2. **Policy Evaluation**: Calculate the value of each state for the current policy.
3. **Policy Improvement**: Update the policy by choosing the best action (greedy) for each state based on its value.
4. Repeat steps 2 and 3 until the policy converges (i.e., it doesn't change anymore).

### **2. Value Iteration**:
- **Value Iteration** combines both **policy evaluation** and **policy improvement** into a single step. Instead of separately evaluating and then improving the policy, value iteration iteratively updates the **value function** until it converges to the optimal values for all states. From these values, you can derive the optimal policy.
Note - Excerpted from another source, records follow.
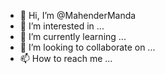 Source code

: - 👋 Hi, I’m @MahenderManda
- 👀 I’m interested in ...
- 🌱 I’m currently learning ...
- 💞️ I’m looking to collaborate on ...
- 📫 How to reach me ...

<!---
MahenderManda/MahenderManda is a ✨ special ✨ repository because its `README.md` (this file) appears on your GitHub profile.
You can click the Preview link to take a look at your changes.
--->
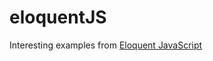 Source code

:# eloquentJS
Interesting examples from [Eloquent JavaScript](https://eloquentjavascript.net/index.html)
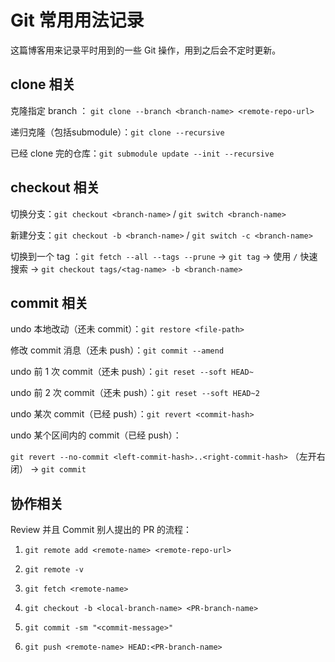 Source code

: # Git 常用用法记录


这篇博客用来记录平时用到的一些 Git 操作，用到之后会不定时更新。

## clone 相关

克隆指定 branch ： `git clone --branch <branch-name> <remote-repo-url>`

递归克隆（包括submodule）：`git clone --recursive`

已经 clone 完的仓库：`git submodule update --init --recursive`

## checkout 相关

切换分支：`git checkout <branch-name>` / `git switch <branch-name>`

新建分支：`git checkout -b <branch-name>` / `git switch -c <branch-name>`

切换到一个 tag ：`git fetch --all --tags --prune` -> `git tag` -> 使用 `/` 快速搜索 -> `git checkout tags/<tag-name> -b <branch-name>`

## commit 相关

undo 本地改动（还未 commit）：`git restore <file-path>`

修改 commit 消息（还未 push）：`git commit --amend`

undo 前 1 次 commit（还未 push）：`git reset --soft HEAD~`

undo 前 2 次 commit（还未 push）：`git reset --soft HEAD~2`

undo 某次 commit（已经 push）：`git revert <commit-hash>`

undo 某个区间内的 commit（已经 push）：

`git revert --no-commit <left-commit-hash>..<right-commit-hash>` （左开右闭） -> `git commit`

## 协作相关

Review 并且 Commit 别人提出的 PR 的流程：

1. `git remote add <remote-name> <remote-repo-url>`

2. `git remote -v`

3. `git fetch <remote-name>`

4. `git checkout -b <local-branch-name> <PR-branch-name>`

5. `git commit -sm "<commit-message>"`

6. `git push <remote-name> HEAD:<PR-branch-name>`

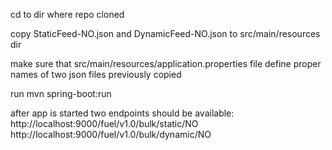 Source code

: cd to dir where repo cloned

copy StaticFeed-NO.json and DynamicFeed-NO.json to src/main/resources dir

make sure that src/main/resources/application.properties file define proper names of two json files previously copied

run mvn spring-boot:run

after app is started two endpoints should be available:
http://localhost:9000/fuel/v1.0/bulk/static/NO
http://localhost:9000/fuel/v1.0/bulk/dynamic/NO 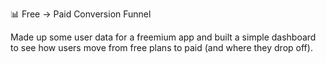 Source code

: 📊 Free → Paid Conversion Funnel 

Made up some user data for a freemium app and built a simple dashboard to see how users move from free plans to paid (and where they drop off).
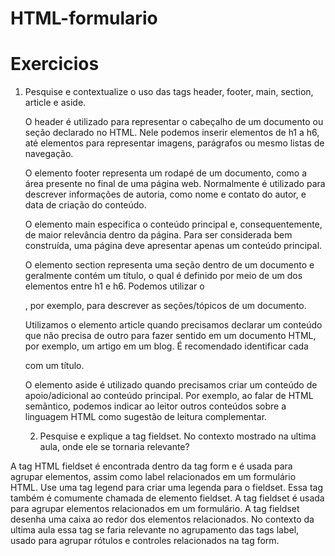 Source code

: # HTML-formulario
# Exercicios
1) Pesquise e contextualize o uso das tags header, footer, main, section, article e aside.
   
   O header é utilizado para representar o cabeçalho de um documento ou seção declarado no HTML. Nele podemos inserir elementos de h1 a h6, até elementos para representar imagens, parágrafos ou mesmo listas de navegação.
   
   O elemento footer representa um rodapé de um documento, como a área presente no final de uma página web. Normalmente é utilizado para descrever informações de autoria, como nome e contato do autor, e data de criação do conteúdo.
   
   O elemento main especifica o conteúdo principal e, consequentemente, de maior relevância dentro da página. Para ser considerada bem construída, uma página deve apresentar apenas um conteúdo principal.
   
   O elemento section representa uma seção dentro de um documento e geralmente contém um título, o qual é definido por meio de um dos elementos entre h1 e h6. Podemos utilizar o <section>, por exemplo, para descrever as seções/tópicos de um documento.
   
   Utilizamos o elemento article quando precisamos declarar um conteúdo que não precisa de outro para fazer sentido em um documento HTML, por exemplo, um artigo em um blog. É recomendado identificar cada <article> com um título.
   
   O elemento aside é utilizado quando precisamos criar um conteúdo de apoio/adicional ao conteúdo principal. Por exemplo, ao falar de HTML semântico, podemos indicar ao leitor outros conteúdos sobre a linguagem HTML como sugestão de leitura complementar.

   2) Pesquise e explique a tag fieldset. No contexto mostrado na ultima aula, onde ele se tornaria relevante?

A tag HTML fieldset é encontrada dentro da tag form e é usada para agrupar elementos, assim como label relacionados em um formulário HTML. Use uma tag legend para criar uma legenda para o fieldset. Essa tag também é comumente chamada de elemento fieldset.
A tag fieldset é usada para agrupar elementos relacionados em um formulário. A tag fieldset desenha uma caixa ao redor dos elementos relacionados. No contexto da ultima aula essa tag se faria relevante no agrupamento das tags label, usado para agrupar rótulos e controles relacionados na tag form.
### **Steps of Value Iteration**:
1. **Initialize the value function** $ v(s) $ for all states, typically set to 0.
2. **Repeat** the following step for each state:
   - Update the value of each state using the **Bellman Equation**:
     $$
     v(s) = \max_a \left[ \sum_{s'} p(s'|s,a) \left( r(s, a, s') + \gamma \cdot v(s') \right) \right]
     $$
   - This equation estimates the value of a state by looking at all possible actions and choosing the one that maximizes the expected future reward.
3. Repeat the value update until the values converge (the difference between old and new values becomes very small).
4. **Derive the optimal policy** by selecting the action that maximizes the value for each state:
   $$
   \pi^*(s) = \arg \max_a [ v(s) ]
   $$
   - Once the values have converged, the optimal policy can be obtained by simply choosing the action that maximizes the expected value for each state.

---
### **Key Differences**:
1. **Policy Iteration**:
   - Alternates between **policy evaluation** and **policy improvement**.
   - Converges faster in practice, but requires **two steps per iteration** (policy evaluation and improvement).
   - **Policy Iteration** tends to converge **faster** than value iteration when the state space is small to medium.

2. **Value Iteration**:
   - Performs a **single step** that combines both evaluation and improvement.
   - Can take longer because it updates the value function iteratively until it converges, but it doesn't require explicit policy evaluation.
   - **Value Iteration** can be more efficient when the problem requires fewer iterations, but it may take longer to converge on larger state spaces.